Tuve que crecer para comprender muchas de las enseñanzas de Viktor y Nikolay, tuve que cometer errores para darme cuenta de su auténtico significado. Guardaría en mi memoria todas y cada una de sus palabras, porque no solo eran su más preciado legado, sino que los mantendría a mi lado hasta el final de mis días.
Caminé a la cocina con las armas en mis manos, giré el interruptor de la luz, que aún funcionaba, y busqué un paño. Pieza a pieza desmonté el primer revolver, y limpié cada parte a conciencia. Era lo suficientemente tarde como para irme a dormir, pero el soldado que llevaba dentro no estaría tranquilo hasta que tuviese un arma operativa con la que defenderme.
Por la mañana tendría que hacerme con aceite para engrasarla, con balas para rellenarla, pero por esa noche tendría que bastar. Ensamblé de nuevo el arma, apunté hacia mi reflejo en el cristal de la alacena, y apreté el gatillo. Funcionaba. Revisé de nuevo los engranajes, y metí dentro las tres balas que poseía.

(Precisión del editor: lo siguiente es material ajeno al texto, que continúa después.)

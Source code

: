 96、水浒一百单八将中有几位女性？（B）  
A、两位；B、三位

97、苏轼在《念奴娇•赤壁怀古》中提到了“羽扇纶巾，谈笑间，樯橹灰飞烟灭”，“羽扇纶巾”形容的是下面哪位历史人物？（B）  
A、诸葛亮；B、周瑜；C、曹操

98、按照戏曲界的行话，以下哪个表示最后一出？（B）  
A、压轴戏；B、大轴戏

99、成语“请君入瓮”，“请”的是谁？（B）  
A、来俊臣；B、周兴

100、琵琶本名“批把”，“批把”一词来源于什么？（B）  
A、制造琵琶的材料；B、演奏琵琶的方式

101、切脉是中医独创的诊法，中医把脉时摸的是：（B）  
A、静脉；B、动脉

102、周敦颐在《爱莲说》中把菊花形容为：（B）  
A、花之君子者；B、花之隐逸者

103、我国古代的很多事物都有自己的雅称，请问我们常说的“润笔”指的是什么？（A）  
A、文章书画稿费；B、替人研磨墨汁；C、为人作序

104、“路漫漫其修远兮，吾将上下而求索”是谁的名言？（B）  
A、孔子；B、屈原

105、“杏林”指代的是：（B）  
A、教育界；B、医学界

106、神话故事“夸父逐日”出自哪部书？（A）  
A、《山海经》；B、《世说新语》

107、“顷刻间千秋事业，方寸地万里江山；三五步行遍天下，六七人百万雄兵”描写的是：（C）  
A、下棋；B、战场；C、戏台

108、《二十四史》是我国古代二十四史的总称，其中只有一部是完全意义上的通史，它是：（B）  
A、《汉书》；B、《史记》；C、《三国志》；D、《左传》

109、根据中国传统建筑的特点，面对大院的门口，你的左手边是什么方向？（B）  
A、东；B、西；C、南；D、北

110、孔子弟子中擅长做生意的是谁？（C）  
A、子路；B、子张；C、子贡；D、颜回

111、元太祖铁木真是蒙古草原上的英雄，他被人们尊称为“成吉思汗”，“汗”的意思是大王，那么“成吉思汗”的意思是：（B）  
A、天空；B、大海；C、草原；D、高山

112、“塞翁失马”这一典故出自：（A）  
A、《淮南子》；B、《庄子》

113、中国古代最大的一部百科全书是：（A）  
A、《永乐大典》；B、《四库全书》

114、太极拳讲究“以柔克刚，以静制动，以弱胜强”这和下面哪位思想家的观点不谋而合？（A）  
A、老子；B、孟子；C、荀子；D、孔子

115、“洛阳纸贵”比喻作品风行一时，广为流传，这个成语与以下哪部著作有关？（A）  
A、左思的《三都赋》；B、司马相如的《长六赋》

Tomé en mis manos el otro revolver, el que una vez estuvo en las manos de mi hermano Viktor, el que una vez albergó una única bala, y que yo utilicé para cumplir con mi promesa de venganza. Pero una bala no fue suficiente, así que mientras el tipo estaba tendido en el suelo, intentando comprender como un mocoso de 15 años había metido esa bala en su pecho, yo corrí hacia él, le arrebaté el arma que seguía en la funda en su cinturón, y amartillé el percutor unas cuantas veces hasta que estuve satisfecho. Esas tres balas y el revolver no fueron lo único que conseguí de ese día, maté al primero de todos, pero el cabrón me la jugó incluso después de muerto, porque por su culpa, tuve que salir huyendo, no solo de la ciudad, sino del país. Los tentáculos de la mafia italiana son largos, pero yo escapé de ellos, y había vuelto para seguir con el resto de nombres de la lista.
Cuando regresé al cuarto, saqué la pequeña libreta del fondo de la lata, abrí sus páginas hasta encontrar la lista con los dos nombres tachados en ella. De los 7 que participaron en la emboscada de mi hermano, él se llevó por delante al primero, y yo ya había tachado al segundo. El resto caerían lentamente, uno a uno, empezando por aquellos que se quedaron en Las Vegas después del asesinato de mi hermano. Martinelli desapareció de Las Vegas junto con el del agujero en la mejilla y al que le faltaba una oreja, pero todavía me quedaban cara de perro y unicejo. Compraría munición para ellos, balas para el revolver de mi hermano, pues sería con ese con el que completaría mi venganza, nuestra venganza. Mis hermanos la comenzaron, yo la terminaría.